This will be long. Best grab a brew if you feel like reading
DP's father is, basically, a bit mental and very very difficult. He brought DP up alone which is admirable but the issues he has always had have created major problems. Can only think of giving you a bulletpoint list rather than a long-winded essay.
- FIL is a bitter, quite nasty man with a huge victim complex. The world is out to get him. Lots of failed ventures (never his fault). Has been sacked from many jobs and had 2 or 3 tribunals (which he's lost).
- He is estranged from all his 7 siblings. Sees and talks to no-one but DP.
- He expected DP to move back home after uni and fight all his imaginary battles with him. Instead DP met me and we've been together ever since (11 years).
- FIL hates me. In fact, he hates all women. He got thrown off his teaching course because he refused to be mentored by a young successful female teacher . He was insufferably rude to me the few time I went home with DP at the start of our relationship. I don't bother with him anymore.
- He sets DP imaginary deadlines and then spits the dummy when DP fails to meet them. For example, DP sent him a Father's Day card. It arrived the next day instead of on the day. DP wouldn't speak to him. It was an insult apparently.
- FIL hates my family and hates DP spending time with my family. I can only guess because I have a relatively normal, happy family who love DP and who think the world of DD and see her as much as they can.
- He has ruined holidays and birthdays by sending bitter, hateful emails to DP about what a bad son he is.
- When DD was born DP rang his father only to have his father put the phone down on him . DP then sent an email. All the reply did was insult DD's name .
Consequently DP gave up. DP was really heartbroken. About a year ago they got back in touch and DP has been taking DD back to visit him every few months. He didn't meet his only granddaughter till she was 2 and a half.
So now. It was DP's birthday on Saturday. His cards arrived on Friday. I put them on the hall shelf as we do with all post. FIL rings at 9am Saturday morning and asks if DP got his card. DP wanders to the hall and opens it. FIL goes mad that he hasn't already done this and is doing it on the phone .

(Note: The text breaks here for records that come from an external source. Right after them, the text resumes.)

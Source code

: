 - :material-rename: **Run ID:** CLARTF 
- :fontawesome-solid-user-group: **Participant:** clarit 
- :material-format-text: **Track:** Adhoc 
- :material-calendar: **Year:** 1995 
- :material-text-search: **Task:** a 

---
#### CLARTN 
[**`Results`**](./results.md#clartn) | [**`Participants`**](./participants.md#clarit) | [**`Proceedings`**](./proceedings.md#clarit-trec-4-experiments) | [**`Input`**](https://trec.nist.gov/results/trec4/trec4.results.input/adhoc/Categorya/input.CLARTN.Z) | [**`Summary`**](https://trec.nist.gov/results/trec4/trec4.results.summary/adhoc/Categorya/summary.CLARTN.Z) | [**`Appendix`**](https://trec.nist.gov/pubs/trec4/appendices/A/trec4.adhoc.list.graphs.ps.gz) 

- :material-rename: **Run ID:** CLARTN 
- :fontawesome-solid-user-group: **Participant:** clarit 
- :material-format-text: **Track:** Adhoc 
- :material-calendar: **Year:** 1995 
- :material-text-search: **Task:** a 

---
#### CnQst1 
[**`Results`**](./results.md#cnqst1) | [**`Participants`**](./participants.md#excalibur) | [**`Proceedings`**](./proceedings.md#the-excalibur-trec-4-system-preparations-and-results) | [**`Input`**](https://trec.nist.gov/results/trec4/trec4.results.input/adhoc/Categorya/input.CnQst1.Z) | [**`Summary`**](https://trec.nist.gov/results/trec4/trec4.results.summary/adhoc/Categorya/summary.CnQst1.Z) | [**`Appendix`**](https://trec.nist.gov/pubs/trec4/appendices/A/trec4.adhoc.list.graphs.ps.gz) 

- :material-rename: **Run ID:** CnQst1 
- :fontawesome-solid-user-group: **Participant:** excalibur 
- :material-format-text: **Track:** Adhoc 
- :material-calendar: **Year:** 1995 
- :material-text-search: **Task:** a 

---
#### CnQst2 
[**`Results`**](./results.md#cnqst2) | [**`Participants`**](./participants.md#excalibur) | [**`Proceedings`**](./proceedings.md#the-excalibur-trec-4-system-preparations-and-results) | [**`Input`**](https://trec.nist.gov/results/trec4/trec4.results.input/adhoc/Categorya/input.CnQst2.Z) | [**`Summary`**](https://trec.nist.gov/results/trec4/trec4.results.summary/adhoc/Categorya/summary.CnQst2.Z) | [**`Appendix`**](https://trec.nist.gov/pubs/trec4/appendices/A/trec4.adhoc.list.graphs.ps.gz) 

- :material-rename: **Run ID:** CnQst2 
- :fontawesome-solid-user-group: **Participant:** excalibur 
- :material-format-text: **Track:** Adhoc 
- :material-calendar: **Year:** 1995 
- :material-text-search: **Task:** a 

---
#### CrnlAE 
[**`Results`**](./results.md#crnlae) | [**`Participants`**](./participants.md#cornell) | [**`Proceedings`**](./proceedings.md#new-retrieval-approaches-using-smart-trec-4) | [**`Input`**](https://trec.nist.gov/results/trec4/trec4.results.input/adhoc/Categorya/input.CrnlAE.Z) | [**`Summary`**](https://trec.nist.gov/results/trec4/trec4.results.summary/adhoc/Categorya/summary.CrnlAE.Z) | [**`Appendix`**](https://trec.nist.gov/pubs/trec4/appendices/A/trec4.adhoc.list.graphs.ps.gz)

Last night DP received another hateful, poisonous email accusing him of being a bad son. For the card and also because we're spending this Christmas with my family in Ireland (last one was 3 years ago when DD was 2 months old). He slagged me off a bit too for good measure.
What can I do to help DP? Quite honestly I think he'd be better off without this man in his life. I worry about his possible influence on DD. If I'm brutally honest, I have had thoughts in the past that DP's life would be easier if FIL just dropped dead some day. I know that's a horrible thing to think.
If anyone has made it to the end of this, thank you
Any advice would be desperately received.